→ **Task brief**
Determine how many lines below contain the string "them" and give that number without anything else.

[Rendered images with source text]
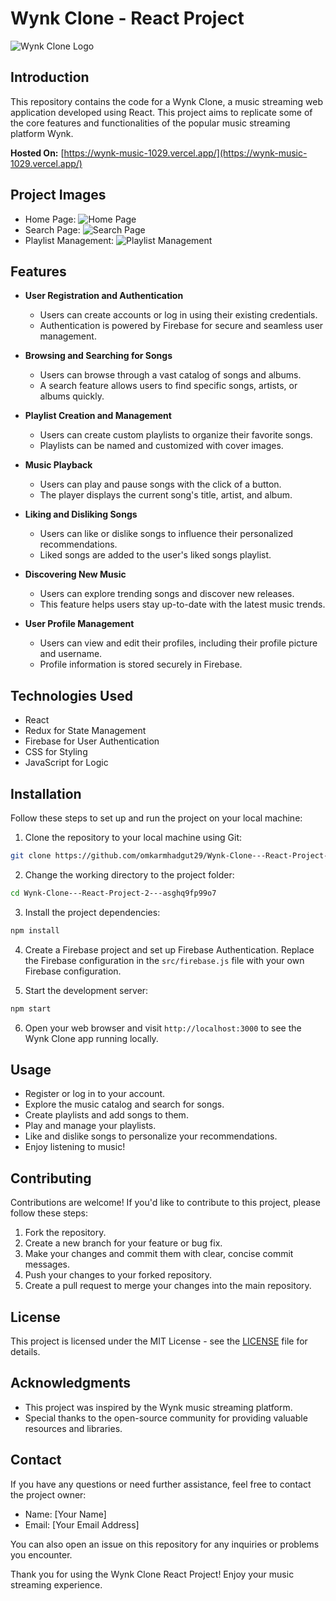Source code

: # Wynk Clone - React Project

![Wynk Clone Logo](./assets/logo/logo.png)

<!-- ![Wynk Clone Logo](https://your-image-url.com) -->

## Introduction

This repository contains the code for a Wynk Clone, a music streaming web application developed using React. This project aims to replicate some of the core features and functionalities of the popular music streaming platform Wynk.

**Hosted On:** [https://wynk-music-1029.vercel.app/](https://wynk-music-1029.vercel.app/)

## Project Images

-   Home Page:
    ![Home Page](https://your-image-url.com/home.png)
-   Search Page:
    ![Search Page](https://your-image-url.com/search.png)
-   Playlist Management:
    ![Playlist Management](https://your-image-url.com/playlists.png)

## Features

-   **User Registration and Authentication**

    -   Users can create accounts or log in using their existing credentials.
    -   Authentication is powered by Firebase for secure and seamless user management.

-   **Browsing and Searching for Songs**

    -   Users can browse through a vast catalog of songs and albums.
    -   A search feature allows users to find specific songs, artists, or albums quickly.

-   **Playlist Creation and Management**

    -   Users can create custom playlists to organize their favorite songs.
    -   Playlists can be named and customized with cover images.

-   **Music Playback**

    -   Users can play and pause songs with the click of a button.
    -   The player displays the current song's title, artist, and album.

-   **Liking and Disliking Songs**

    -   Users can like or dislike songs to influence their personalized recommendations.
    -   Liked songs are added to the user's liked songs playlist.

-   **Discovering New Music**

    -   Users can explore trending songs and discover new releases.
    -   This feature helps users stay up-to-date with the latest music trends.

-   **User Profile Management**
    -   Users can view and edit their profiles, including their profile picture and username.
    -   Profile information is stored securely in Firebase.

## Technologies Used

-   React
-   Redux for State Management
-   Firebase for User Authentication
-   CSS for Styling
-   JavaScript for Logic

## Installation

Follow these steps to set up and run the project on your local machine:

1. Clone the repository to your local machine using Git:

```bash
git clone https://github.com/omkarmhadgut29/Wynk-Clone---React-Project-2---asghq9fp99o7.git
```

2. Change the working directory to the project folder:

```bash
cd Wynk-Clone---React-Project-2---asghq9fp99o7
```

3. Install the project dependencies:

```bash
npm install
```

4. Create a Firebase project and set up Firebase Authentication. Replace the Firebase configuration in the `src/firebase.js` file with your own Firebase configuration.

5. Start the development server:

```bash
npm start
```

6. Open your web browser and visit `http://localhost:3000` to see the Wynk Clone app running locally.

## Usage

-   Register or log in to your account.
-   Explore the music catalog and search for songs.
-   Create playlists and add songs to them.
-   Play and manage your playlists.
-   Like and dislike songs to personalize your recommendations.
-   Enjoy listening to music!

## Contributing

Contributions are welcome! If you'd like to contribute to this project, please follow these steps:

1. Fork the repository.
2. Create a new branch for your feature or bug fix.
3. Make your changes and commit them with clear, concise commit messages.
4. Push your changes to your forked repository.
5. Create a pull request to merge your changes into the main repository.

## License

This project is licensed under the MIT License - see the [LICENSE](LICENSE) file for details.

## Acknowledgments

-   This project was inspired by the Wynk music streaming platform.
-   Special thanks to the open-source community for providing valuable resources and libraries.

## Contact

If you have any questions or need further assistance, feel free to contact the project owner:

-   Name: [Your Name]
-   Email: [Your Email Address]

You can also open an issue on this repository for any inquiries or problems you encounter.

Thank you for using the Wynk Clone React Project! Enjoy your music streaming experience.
* * *
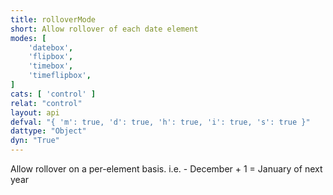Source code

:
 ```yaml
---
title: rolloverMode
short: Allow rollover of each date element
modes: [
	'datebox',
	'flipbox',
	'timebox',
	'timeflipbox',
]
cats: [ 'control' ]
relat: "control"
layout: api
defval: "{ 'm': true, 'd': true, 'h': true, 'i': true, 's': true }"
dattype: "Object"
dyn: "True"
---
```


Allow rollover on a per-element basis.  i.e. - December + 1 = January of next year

→ **Answer section**
2